503 errors across UserVoice

Incident Report for UserVoice

Postmortem

On Friday, February 17, 2017, our Engineering Team deployed some major structural changes intended to improve performance and reliability of our app. Unfortunately, a few issues related to these changes impacted customers between February 17 and the 24th.

API V1 Failed Authorization

Impact: Starting February 17th at 8:08PM EST, any time an API client attempted to make an authorized request to API v1, we returned a 401 Unauthorized error. This issue was resolved on February 18th at 11:02AM EST.
Root Cause: We made some changes to our internal stats-collecting system, and a particular function call inside of our API authentication code caused a silent exception. Due to the way we abstracted the stats code in non-production environments, we failed to detect this issue in testing.
What we are Doing to Prevent this: We have already identified improved tests that will allow us to catch an error like this prior to deploy. We are also working on more sophisticated status checks that will test more functionality of our APIs.

Delayed Emails, Web Hooks and Ticket Counts

Impact: Starting February 20 at 8AM EST, worker queues that process incoming and outgoing email, ticket counts, and web hooks became backed up. Admins would have noticed delays sending and receiving emails, with web hooks being pushed, and ticket counts updating on queues. The issue was resolved on 12:14PM EST on February 20th.
Root Cause: Monday morning is the busiest time of the week for our app. Our architectural changes meant that resources had to be allocated differently to worker processes. As users came online for the week, workers couldn’t keep up with the influx of queued jobs.
What we Are Doing to Prevent this: We resolved the issue, but are continue to work on infrastructure improvements that will make sure we can reliably perform each of these jobs consistently and on time for our customers, as well as performance test our workers and apps with production-level workloads.

Downtime

Impact: We had two related incidents of downtime. On February 22, from 10:42 to 10:44AM EST and again on February 24th, from 10:53AM to 11:17AM EST, the UserVoice app went down. During this time, the front and backend as well as the widget would have been inaccessible.
Root Cause: Both of these incidents were caused by similar issues with our deploy process that were introduced with our recent structural improvements.
What we are Doing to Prevent this: We have implemented several improvements to our deploy process to make each step fault-tolerant and smart enough to handle failures with our external build service.

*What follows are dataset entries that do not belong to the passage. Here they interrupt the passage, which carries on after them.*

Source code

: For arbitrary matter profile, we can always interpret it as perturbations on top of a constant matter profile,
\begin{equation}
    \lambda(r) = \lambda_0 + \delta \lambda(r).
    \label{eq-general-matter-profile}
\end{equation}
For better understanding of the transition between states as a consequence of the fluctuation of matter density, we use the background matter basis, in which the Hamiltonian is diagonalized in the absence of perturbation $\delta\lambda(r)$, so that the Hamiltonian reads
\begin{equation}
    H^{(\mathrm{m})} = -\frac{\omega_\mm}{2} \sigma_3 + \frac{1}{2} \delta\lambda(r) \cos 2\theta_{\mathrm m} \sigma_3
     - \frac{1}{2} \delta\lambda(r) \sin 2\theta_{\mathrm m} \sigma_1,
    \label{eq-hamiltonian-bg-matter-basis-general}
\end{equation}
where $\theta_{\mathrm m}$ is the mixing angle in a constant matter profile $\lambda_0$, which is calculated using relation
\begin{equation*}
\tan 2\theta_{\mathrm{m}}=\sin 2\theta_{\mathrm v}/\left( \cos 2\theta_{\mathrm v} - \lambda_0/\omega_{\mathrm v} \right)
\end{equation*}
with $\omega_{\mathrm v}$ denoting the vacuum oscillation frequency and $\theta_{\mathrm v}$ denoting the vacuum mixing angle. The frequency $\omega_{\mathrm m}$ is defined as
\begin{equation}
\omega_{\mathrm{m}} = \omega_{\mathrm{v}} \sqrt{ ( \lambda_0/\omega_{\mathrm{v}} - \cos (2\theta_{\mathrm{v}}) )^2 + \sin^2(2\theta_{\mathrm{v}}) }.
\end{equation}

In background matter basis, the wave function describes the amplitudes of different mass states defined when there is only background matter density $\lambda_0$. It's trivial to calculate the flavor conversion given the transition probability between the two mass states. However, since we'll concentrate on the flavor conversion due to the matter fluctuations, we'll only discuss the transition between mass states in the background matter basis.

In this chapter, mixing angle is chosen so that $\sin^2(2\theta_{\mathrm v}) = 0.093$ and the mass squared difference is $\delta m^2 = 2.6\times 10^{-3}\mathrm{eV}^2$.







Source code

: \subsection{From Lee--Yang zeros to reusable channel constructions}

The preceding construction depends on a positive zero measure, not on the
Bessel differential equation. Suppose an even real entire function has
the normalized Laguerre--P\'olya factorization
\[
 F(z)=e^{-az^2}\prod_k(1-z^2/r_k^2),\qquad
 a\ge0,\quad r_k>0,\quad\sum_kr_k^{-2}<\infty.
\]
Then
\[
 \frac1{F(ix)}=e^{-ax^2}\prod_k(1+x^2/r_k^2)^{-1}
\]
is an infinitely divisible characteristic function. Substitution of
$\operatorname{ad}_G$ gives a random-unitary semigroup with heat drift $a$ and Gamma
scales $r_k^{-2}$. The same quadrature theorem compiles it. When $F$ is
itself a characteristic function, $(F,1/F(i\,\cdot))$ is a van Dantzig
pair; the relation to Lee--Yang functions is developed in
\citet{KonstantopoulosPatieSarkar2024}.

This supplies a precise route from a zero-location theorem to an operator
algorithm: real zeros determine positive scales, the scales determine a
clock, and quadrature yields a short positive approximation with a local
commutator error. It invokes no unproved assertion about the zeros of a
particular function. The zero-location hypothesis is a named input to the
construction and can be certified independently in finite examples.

We take issues that impact your team’s workflow seriously. Ensuring uptime is the top priority of our Engineering team. While the structural improvements that introduced these bugs will help us provide a better experience in our app and to our customers long-term, it’s unacceptable that our work caused problems for you and your team.

We are working on improved tests, alerts and monitoring to ensure that our future improvements provide a better experience and reliability for you, our customers.

Joey Nelson

Engineering Manager, Platform Operations

Posted Feb 28, 2017 - 10:25 EST

Resolved

As mentioned in a few recent incidents, we've made some significant changes to our system architecture and deploy process. Unfortunately today a hiccup in a deploy resulted in about 24 minutes of downtime to our app. Our ops team is working hard to add more fault tolerance to every level of our deploy pipeline to prevent corner cases that could cause issues like we've seen today. Early next week we'll be providing a public postmortem to provide insight into these issues and the steps we're taking to prevent them.

Posted Feb 24, 2017 - 14:31 EST

Monitoring

A fix has been implemented and we are monitoring the results.

Posted Feb 24, 2017 - 11:44 EST

Update

The app is back up and running and we are closely monitoring our systems. We'll continue our investigation and post more details here shortly.

Posted Feb 24, 2017 - 11:20 EST

Identified

We are working to restore connectivity to our app.

Posted Feb 24, 2017 - 11:02 EST

Investigating

Users are currently seeing failed requests on UserVoice. We are investigating.

Posted Feb 24, 2017 - 11:00 EST